Clarence Brown Theatre uses sign language to reach audiences

The holidays bring us many time honored traditions. One that many look forward to is Charles Dickens' classic A Christmas Carol performed at The Clarence Brown Theatre.

"It's a famous story I think largely because of the hope for redemption that it offers. There is always the possibility for change and change may come in all shapes and sizes and quite unexpectedly."

More recently The Clarence Brown Theatre has taken steps to expand its performances to a greater audience. "We are reaching out to a lot of different groups and one of them is the deaf community. We're trying to make an effort to open up the door to the theatre to as many people as we can, make it both accessible and something they look forward to."

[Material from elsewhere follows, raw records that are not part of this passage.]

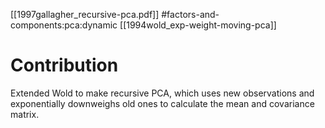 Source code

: [[1997gallagher_recursive-pca.pdf]]
#factors-and-components:pca:dynamic 
[[1994wold_exp-weight-moving-pca]]

# Contribution 

   Extended Wold to make recursive PCA, which uses new observations and exponentially downweighs old ones to calculate the mean and covariance matrix.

Dr. David Smith of the UT Center on Deafness is excited for the performance. "Oh yes, I'm very excited about this play. Really it's nice that they we're able to provide the access to the deaf community for this Christmas classic, A Christmas Carol. I will be bringing my own family tonight as well and that's wonderful to be able to enjoy this show together."

Multiple interpreters use sign language to communicate the dialogue to the audience."We get the scripts a couple of months ahead of time and we sit down and analyze the text. Since this is Charles Dickens, the language is a bit of a challenge because there are things said in this play that you would never hear in your everyday life."

The challenges don't end there. The interpreters are responsible for relaying dialogue from multiple characters, lyrics to songs, all with their backs turned to the performance while still trying to convey the mood of the text."We have some really skilled interpreters that will pick up on a lot of emotional things as well. Sometimes they will even steal the show. They don't try to, but it happens."

"It doesn't matter what sort of difficulty we as individuals may have. All of us need to have a kind of a fantasy experience, an immersion into a world beyond our own."